RIO DE JANEIRO - Meu gato Fu
Manchu, 6 anos, baixou hospital na
semana passada. O que parecia uma
infecção urinária revelou-se uma
obstrução na uretra, provocada por
cálculos na bexiga -cinco cristais
intrometidos, que se alojaram ali
para provocar agonia e dor. De repente, foi preciso operar. Durante
alguns dias, fiquei privado de uma
companhia que sempre me confortou, por amorosa e alerta.
Tanto em casa como na clínica felina onde o internamos, em Botafogo, pude sentir a entrega dos profissionais que o cuidaram. Já passei
por muitos gatos e veterinários, e
sempre achei que a relação entre
eles era especial. Como, por deficiência humana, não somos capazes
de dialogar com os gatos e perguntar sobre seus sintomas, o veterinário precisa de mais que ciência
e sensibilidade para chegar ao problema e à solução.
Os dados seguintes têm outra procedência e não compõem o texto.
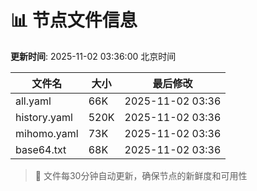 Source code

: # 📊 节点文件信息

**更新时间**: 2025-11-02 03:36:00 北京时间

| 文件名 | 大小 | 最后修改 |
|--------|------|----------|
| all.yaml | 66K | 2025-11-02 03:36 |
| history.yaml | 520K | 2025-11-02 03:36 |
| mihomo.yaml | 73K | 2025-11-02 03:36 |
| base64.txt | 68K | 2025-11-02 03:36 |

> 🔄 文件每30分钟自动更新，确保节点的新鲜度和可用性
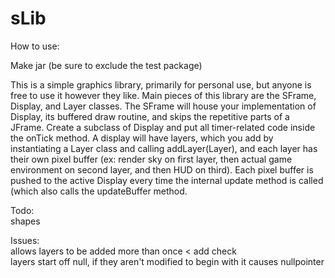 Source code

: # sLib  

How to use:  

Make jar (be sure to exclude the test package)  


This is a simple graphics library, primarily for personal use, but anyone is free to use it however they like.
Main pieces of this library are the SFrame, Display, and Layer classes. The SFrame will house your implementation of
Display, its buffered draw routine, and skips the repetitive parts of a JFrame. Create a subclass of Display
and put all timer-related code inside the onTick method.
A display will have layers, which you add by instantiating a Layer class and calling addLayer(Layer), and each layer has
their own pixel buffer (ex: render sky on first layer, then actual game environment on second layer, and then HUD on third).
Each pixel buffer is pushed to the active Display every time the internal update method is called (which also calls the
updateBuffer method.  

Todo:  
shapes  

Issues:  
allows layers to be added more than once < add check  
layers start off null, if they aren't modified to begin with it causes nullpointer 
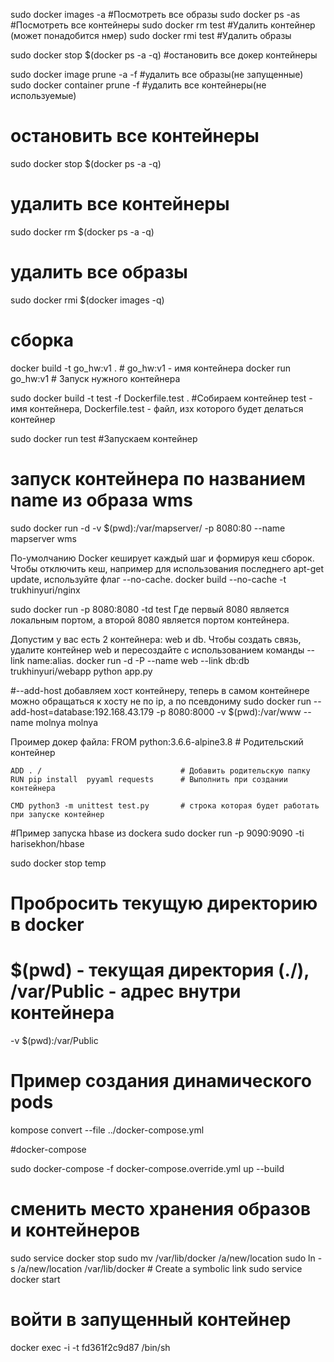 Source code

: sudo docker images -a   #Посмотреть все образы
sudo docker ps -as      #Посмотреть все контейнеры
sudo docker rm test     #Удалить контейнер (может понадобится нмер)
sudo docker rmi test     #Удалить образы

sudo docker stop $(docker ps -a -q) #остановить все докер контейнеры

sudo docker image prune -a -f     #удалить все образы(не запущенные)
sudo docker container prune -f    #удалить все контейнеры(не используемые)

# остановить все контейнеры
sudo docker stop $(docker ps -a -q)
# удалить все контейнеры
sudo docker rm $(docker ps -a -q)
# удалить все образы
sudo docker rmi $(docker images -q)

# сборка
  docker build -t go_hw:v1 . # go_hw:v1 - имя контейнера
  docker run go_hw:v1 # Запуск нужного контейнера

sudo docker build -t test -f Dockerfile.test .   #Собираем контейнер test - имя контейнера, Dockerfile.test - файл, изх которого будет делаться контейнер

sudo docker run test    #Запускаем контейнер

# запуск контейнера по названием name из образа wms
sudo docker run -d -v $(pwd):/var/mapserver/ -p 8080:80 --name mapserver wms

По-умолчанию Docker кеширует каждый шаг и формируя кеш сборок. Чтобы отключить кеш, например для использования последнего apt-get update, используйте флаг --no-cache.
docker build --no-cache -t trukhinyuri/nginx

sudo docker run -p 8080:8080 -td test
Где первый 8080 является локальным портом, а второй 8080 является портом контейнера.

Допустим у вас есть 2 контейнера: web и db. Чтобы создать связь, удалите контейнер web и пересоздайте с использованием команды --link name:alias.
docker run -d -P --name web --link db:db trukhinyuri/webapp python app.py

#--add-host добавляем хост контейнеру, теперь в самом контейнере можно обращаться к хосту не по ip, а по псевдониму
sudo docker run --add-host=database:192.168.43.179 -p 8080:8000 -v $(pwd):/var/www  --name molnya molnya



Проимер докер файла:
    FROM python:3.6.6-alpine3.8           # Родительский контейнер

    ADD . /                               # Добавить родительскую папку
    RUN pip install  pyyaml requests      # Выполнить при создании контейнера

    CMD python3 -m unittest test.py       # строка которая будет работать при запуске контейнер
    
#Пример запуска hbase из dockera
sudo docker run -p 9090:9090 -ti harisekhon/hbase

sudo docker stop temp

# Пробросить текущую директорию в docker
# $(pwd) - текущая директория (./), /var/Public - адрес внутри контейнера
 -v $(pwd):/var/Public 


# Пример создания динамического pods
kompose convert --file ../docker-compose.yml

#docker-compose

sudo docker-compose -f docker-compose.override.yml up --build

# сменить место хранения образов и контейнеров
sudo service docker stop
sudo mv /var/lib/docker /a/new/location
sudo ln -s /a/new/location /var/lib/docker # Create a symbolic link
sudo service docker start

# войти в запущенный контейнер
docker exec -i -t fd361f2c9d87 /bin/sh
Precisa, por exemplo, de humildade, para estar ali a tratar de um
ser que, pelos padrões estabelecidos pelo homem, não pertence à escala superior deste mesmo homem.
No entanto, o que se coloca em suas
mãos, na mesa de cirurgia, é uma vida tão preciosa como qualquer outra -e que é cara aos que cuidam ou
se deixam cuidar por ela. Sempre
que entreguei um gato a um veterinário, torci para que este fosse o
melhor ser humano que eu poderia
ter escolhido naquele momento.
Daí que o trote selvagem aplicado
há uma semana pelos veteranos de
uma escola de veterinária em Leme, SP, num calouro -chutes, chicotadas, intoxicação alcoólica e ser
lambuzado com fezes e com animais em decomposição- levou-me
a pensar melhor nas relações entre
humanos e animais. Fez-me perguntar: "Quem são os animais?".
Gostaria de saber os nomes daqueles futuros veterinários -para,
nem por acaso, um dia, deixar um
de meus gatos ao alcance de sua
ferocidade.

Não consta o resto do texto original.